Clinical Relevance Statement
Clinical Relevance Statement
Asthma exacerbation leading to ED visit is prevalent and preventable. Identification of these asthma exacerbations using EMR and claims data has the potential to improve morbidity in asthma by integrated care and better research. This study provides separate algorithms to identify asthma-related ED visit using EMR and claims data with high positive predictive value using readily available data elements like chief complaints, diagnostic codes, and medications.
Multiple Choice Question
What was the purpose of nomogram in this study?
-
To provide a mathematical formula for calculating predicted probability of asthma exacerbation in the ED.
-
To provide a visual approach for calculating predicted probability of asthma exacerbation in the ED.
-
To provide a mathematical formula for calculating area under the curve for the final model to predict asthma exacerbation in the ED.
-
To provide a visual approach for calculating area under the curve for the final model to predict asthma exacerbation in the ED.

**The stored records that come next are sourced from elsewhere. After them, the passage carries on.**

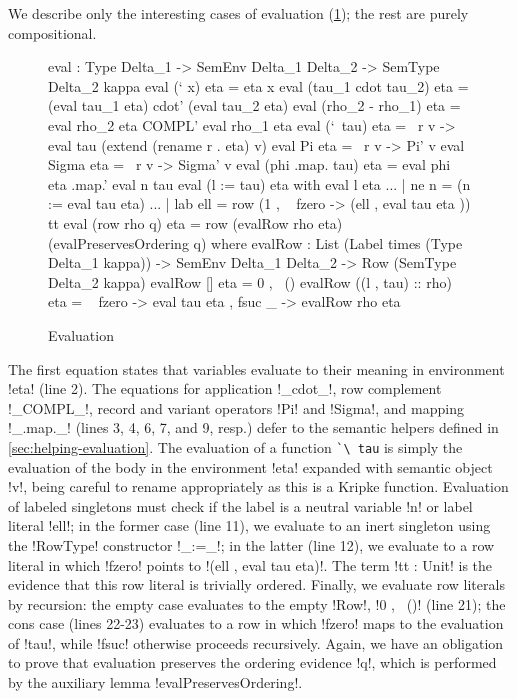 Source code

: \documentclass[sigplan,10pt,anonymous,review]{acmart}\settopmatter{printfolios=true,printccs=false,printacmref=false}
\begin{document}
We describe only the interesting cases of evaluation (\cref{fig:evaluation}); the rest are purely compositional. 

\begin{figure}
\begin{agda}
eval : Type Delta_1 -> SemEnv Delta_1  Delta_2 -> SemType Delta_2  kappa
eval (` x) eta = eta x
eval (tau_1  cdot  tau_2) eta = (eval tau_1  eta) cdot' (eval tau_2  eta)
eval (rho_2 - rho_1) eta = eval rho_2 eta COMPL' eval rho_1  eta 
eval (`\ tau) eta = \ r v -> 
  eval tau (extend (rename r . eta) v)
eval Pi eta = \ r v -> Pi' v
eval Sigma eta = \ r v -> Sigma' v
eval (phi .map. tau) eta = eval phi eta .map.' eval n tau
eval (l := tau) eta with eval l eta 
... | ne n = (n := eval tau eta)
... | lab ell = row (1 , \ { fzero -> 
                            (ell , eval tau eta )}) tt
eval (row rho q) eta = row 
  (evalRow rho eta) 
  (evalPreservesOrdering q)
where
  evalRow : List (Label times (Type Delta_1 kappa)) -> 
            SemEnv Delta_1  Delta_2 -> 
            Row (SemType Delta_2 kappa)
  evalRow [] eta = 0 , \ ()
  evalRow ((l , tau) :: rho) eta = \ { fzero -> eval tau eta , 
                          fsuc _ -> evalRow rho eta }
\end{agda}
\caption{Evaluation}
\label{fig:evaluation}
\end{figure}

The first equation states that variables evaluate to their meaning in environment !eta! (line 2). The equations for application !_cdot_!, row complement !_COMPL_!, record and variant operators !Pi! and !Sigma!, and mapping !_.map._! (lines 3, 4, 6, 7, and 9, resp.) defer to the semantic helpers defined in \cref{sec:helping-evaluation}. The evaluation of a function \lstinline{`\ tau} is simply the evaluation of the body in the environment !eta! expanded with semantic object !v!, being careful to rename appropriately as this is a Kripke function. Evaluation of labeled singletons must check if the label is a neutral variable !n! or label literal !ell!; in the former case (line 11), we evaluate to an inert singleton using the !RowType! constructor !_:=_!; in the latter (line 12), we evaluate to a row literal in which !fzero! points to !(ell , eval tau eta)!. The term !tt : Unit! is the evidence that this row literal is trivially ordered. Finally, we evaluate row literals by recursion: the empty case evaluates to the empty !Row!, !0 , \ ()! (line 21); the cons case (lines 22-23) evaluates to a row in which !fzero! maps to the evaluation of !tau!, while !fsuc! otherwise proceeds recursively. Again, we have an obligation to prove that evaluation preserves the ordering evidence !q!, which is performed by the auxiliary lemma !evalPreservesOrdering!.
\end{document}
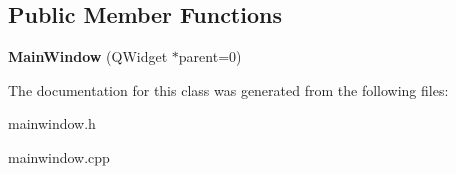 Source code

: \subsection*{Public Member Functions}
\begin{DoxyCompactItemize}
\item 
\mbox{\label{class_main_window_a8b244be8b7b7db1b08de2a2acb9409db}} 
{\bfseries Main\+Window} (Q\+Widget $\ast$parent=0)
\end{DoxyCompactItemize}


The documentation for this class was generated from the following files\+:\begin{DoxyCompactItemize}
\item 
mainwindow.\+h\item 
mainwindow.\+cpp\end{DoxyCompactItemize}
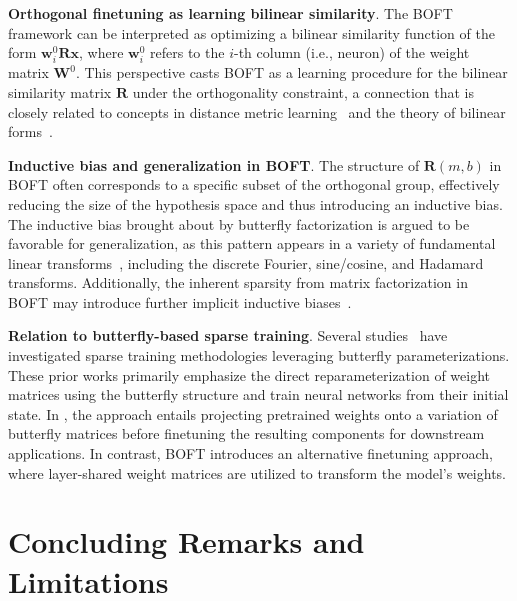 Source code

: \textbf{Orthogonal finetuning as learning bilinear similarity}. The BOFT framework can be interpreted as optimizing a bilinear similarity function of the form $\bm{w}^0_i\bm{R}\bm{x}$, where $\bm{w}^0_i$ refers to the $i$-th column (i.e., neuron) of the weight matrix $\bm{W}^0$. This perspective casts BOFT as a learning procedure for the bilinear similarity matrix $\bm{R}$ under the orthogonality constraint, a connection that is closely related to concepts in distance metric learning~\cite{xing2002distance} and the theory of bilinear forms~\cite{roman2005advanced}.

\textbf{Inductive bias and generalization in BOFT}. The structure of $\bm{R}(m, b)$ in BOFT often corresponds to a specific subset of the orthogonal group, effectively reducing the size of the hypothesis space and thus introducing an inductive bias. The inductive bias brought about by butterfly factorization is argued to be favorable for generalization, as this pattern appears in a variety of fundamental linear transforms~\cite{dao2019kaleidoscope}, including the discrete Fourier, sine/cosine, and Hadamard transforms. Additionally, the inherent sparsity from matrix factorization in BOFT may introduce further implicit inductive biases~\cite{gunasekar2017implicit, li2018algorithmic, liu2019neural}.

\textbf{Relation to butterfly-based sparse training}. Several studies~\cite{dao2019learning,dao2019kaleidoscope,chen2022pixelated,dao2022monarch} have investigated sparse training methodologies leveraging butterfly parameterizations. These prior works primarily emphasize the direct reparameterization of weight matrices using the butterfly structure and train neural networks from their initial state. In \cite{dao2022monarch}, the approach entails projecting pretrained weights onto a variation of butterfly matrices before finetuning the resulting components for downstream applications. In contrast, BOFT introduces an alternative finetuning approach, where layer-shared weight matrices are utilized to transform the model's weights.



\section{Concluding Remarks and Limitations}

Correct Answer: The correct answer is option b, to provide a visual approach for calculating predicted probability of asthma exacerbation in the ED. Nomograms were constructed in this study to provide a visual approach for calculating predicted probabilities of asthma exacerbation-related ED visit, although traditionally they have used in medicine to estimate prognosis. The advantage of nomogram is the ability to calculate probabilities based on individual patient's characteristics of different predictor variables. A nomogram can also be integrated into clinical decision support tools and utilized for clinical care. To interpret the nomogram, first the score for each variable in the model should be calculated by lining up the value for the variable with the score scale in the upper part of the nomogram, and then all the scores should be summed. The resulting total score should be matched to the probability of asthma exacerbation in the lower part of the nomogram. Binary probability cut-off to indicate asthma exacerbation can be chosen for each project based on the desired test statistics of sensitivity, specificity, and predictive values. Each patient's probability of asthma exacerbation obtained from the nomogram can finally be converted to “yes or no” for asthma exacerbation based on the predetermined probability cut-off.